== Segment start ==

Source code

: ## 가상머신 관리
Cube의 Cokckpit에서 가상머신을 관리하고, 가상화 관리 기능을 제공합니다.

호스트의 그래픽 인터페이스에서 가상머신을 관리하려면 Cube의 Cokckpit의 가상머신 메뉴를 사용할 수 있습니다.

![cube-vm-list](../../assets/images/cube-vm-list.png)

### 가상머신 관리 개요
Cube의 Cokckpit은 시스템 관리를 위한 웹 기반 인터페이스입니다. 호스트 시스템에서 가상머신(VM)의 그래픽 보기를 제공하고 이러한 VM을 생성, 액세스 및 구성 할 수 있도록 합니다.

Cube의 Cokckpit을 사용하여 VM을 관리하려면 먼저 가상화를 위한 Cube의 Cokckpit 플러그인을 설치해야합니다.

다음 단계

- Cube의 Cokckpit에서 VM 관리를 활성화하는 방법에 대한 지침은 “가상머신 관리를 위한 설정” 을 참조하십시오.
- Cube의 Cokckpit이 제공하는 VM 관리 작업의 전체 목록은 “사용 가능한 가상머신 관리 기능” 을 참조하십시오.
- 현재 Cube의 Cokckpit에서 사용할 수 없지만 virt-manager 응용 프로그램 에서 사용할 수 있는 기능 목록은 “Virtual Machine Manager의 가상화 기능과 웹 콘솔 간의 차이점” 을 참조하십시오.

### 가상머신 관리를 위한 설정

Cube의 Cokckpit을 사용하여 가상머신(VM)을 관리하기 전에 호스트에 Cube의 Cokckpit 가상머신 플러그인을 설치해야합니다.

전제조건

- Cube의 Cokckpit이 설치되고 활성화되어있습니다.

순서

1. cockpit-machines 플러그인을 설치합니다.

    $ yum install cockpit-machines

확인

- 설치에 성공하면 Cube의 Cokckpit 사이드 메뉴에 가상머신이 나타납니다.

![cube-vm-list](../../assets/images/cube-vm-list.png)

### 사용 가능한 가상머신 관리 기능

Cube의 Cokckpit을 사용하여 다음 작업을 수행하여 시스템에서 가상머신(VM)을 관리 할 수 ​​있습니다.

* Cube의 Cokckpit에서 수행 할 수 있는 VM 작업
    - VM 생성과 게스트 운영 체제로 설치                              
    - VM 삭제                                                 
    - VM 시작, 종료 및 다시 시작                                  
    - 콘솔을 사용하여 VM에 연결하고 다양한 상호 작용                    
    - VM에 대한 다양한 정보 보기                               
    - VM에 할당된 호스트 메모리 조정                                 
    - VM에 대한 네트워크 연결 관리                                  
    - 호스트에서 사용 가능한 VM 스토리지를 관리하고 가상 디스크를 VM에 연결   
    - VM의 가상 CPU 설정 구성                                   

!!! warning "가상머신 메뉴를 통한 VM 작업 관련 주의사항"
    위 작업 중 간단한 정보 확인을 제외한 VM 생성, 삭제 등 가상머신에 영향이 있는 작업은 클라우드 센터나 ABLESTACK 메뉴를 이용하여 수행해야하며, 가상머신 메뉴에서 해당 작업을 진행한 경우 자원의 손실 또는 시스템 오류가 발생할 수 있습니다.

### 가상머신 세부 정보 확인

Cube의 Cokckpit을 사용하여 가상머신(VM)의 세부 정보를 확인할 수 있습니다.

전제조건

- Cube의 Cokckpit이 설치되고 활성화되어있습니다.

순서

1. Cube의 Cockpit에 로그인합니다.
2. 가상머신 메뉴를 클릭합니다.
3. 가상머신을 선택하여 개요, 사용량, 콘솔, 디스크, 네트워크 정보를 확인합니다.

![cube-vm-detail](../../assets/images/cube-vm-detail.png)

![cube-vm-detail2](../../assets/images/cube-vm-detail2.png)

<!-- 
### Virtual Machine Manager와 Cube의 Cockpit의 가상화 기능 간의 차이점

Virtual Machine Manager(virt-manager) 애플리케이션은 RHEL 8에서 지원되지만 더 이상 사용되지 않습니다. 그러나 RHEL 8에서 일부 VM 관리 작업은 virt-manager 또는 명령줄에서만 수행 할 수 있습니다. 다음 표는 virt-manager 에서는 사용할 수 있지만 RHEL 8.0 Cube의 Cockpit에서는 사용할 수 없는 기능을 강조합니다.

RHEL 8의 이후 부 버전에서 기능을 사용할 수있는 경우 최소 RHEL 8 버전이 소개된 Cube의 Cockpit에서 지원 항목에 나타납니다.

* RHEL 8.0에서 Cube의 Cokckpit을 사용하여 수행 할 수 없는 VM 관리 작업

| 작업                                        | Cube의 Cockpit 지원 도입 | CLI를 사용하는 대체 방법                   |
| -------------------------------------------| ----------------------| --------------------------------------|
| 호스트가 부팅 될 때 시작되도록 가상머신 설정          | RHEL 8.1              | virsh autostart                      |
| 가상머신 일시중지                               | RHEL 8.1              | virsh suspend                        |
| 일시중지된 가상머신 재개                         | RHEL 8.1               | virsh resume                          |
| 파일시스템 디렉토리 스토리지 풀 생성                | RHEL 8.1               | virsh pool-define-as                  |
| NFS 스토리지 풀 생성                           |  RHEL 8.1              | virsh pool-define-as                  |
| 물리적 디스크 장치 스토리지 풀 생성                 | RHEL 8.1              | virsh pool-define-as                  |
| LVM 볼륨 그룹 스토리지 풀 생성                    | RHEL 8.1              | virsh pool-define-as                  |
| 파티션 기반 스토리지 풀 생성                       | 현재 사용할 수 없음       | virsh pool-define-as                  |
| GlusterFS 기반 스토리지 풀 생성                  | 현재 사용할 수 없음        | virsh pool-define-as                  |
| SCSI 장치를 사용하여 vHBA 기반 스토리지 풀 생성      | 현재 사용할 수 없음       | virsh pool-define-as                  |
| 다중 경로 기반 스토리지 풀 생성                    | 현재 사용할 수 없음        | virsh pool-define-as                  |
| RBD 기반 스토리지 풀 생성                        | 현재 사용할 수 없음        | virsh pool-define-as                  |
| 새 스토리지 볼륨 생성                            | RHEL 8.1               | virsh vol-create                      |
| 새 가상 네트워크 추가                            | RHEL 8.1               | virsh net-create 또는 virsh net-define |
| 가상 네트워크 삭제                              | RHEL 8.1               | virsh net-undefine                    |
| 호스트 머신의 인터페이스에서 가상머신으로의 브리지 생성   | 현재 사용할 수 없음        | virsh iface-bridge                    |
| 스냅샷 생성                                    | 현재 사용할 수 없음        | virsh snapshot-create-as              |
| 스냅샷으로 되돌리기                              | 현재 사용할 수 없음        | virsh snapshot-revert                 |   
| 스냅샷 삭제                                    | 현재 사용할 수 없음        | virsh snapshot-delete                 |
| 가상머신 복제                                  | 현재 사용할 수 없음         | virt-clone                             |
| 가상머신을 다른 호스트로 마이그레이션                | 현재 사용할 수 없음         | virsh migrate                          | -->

== Segment end ==

▶ [Exercise prompt]:
Print only the lines that run from the start of the listing to the line bearing "Cube의 Cokckpit은 시스템"; please keep the first line and that last one, exactly as they appear.

▶ [Exercise output]:
Source code

: ## 가상머신 관리
Cube의 Cokckpit에서 가상머신을 관리하고, 가상화 관리 기능을 제공합니다.

호스트의 그래픽 인터페이스에서 가상머신을 관리하려면 Cube의 Cokckpit의 가상머신 메뉴를 사용할 수 있습니다.

![cube-vm-list](../../assets/images/cube-vm-list.png)

### 가상머신 관리 개요
Cube의 Cokckpit은 시스템 관리를 위한 웹 기반 인터페이스입니다. 호스트 시스템에서 가상머신(VM)의 그래픽 보기를 제공하고 이러한 VM을 생성, 액세스 및 구성 할 수 있도록 합니다.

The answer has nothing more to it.